Work instructions
Where "border" appears in a line of the entries below, that line should be copied.

Excerpted records
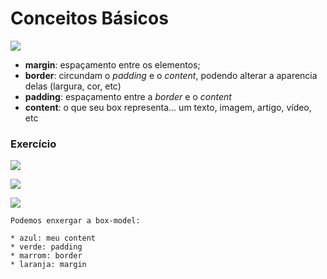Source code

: # Conceitos Básicos

![](https://imgur.com/uWUgw5L.jpg)

* **margin**: espaçamento entre os elementos;
* **border**: circundam o *padding* e o *content*, podendo alterar a aparencia delas (largura, cor, etc)
* **padding**: espaçamento entre a *border* e o *content*
* **content**: o que seu box representa... um texto, imagem, artigo, vídeo, etc

### Exercício 

![](https://imgur.com/jBf3NCm.jpg)

![](https://imgur.com/GES6qaP.jpg)

![](https://imgur.com/HX5XHep.jpg)

    Podemos enxergar a box-model:
    
    * azul: meu content
    * verde: padding
    * marrom: border
    * laranja: margin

Expected output
* **border**: circundam o *padding* e o *content*, podendo alterar a aparencia delas (largura, cor, etc)
* **padding**: espaçamento entre a *border* e o *content*
    * marrom: border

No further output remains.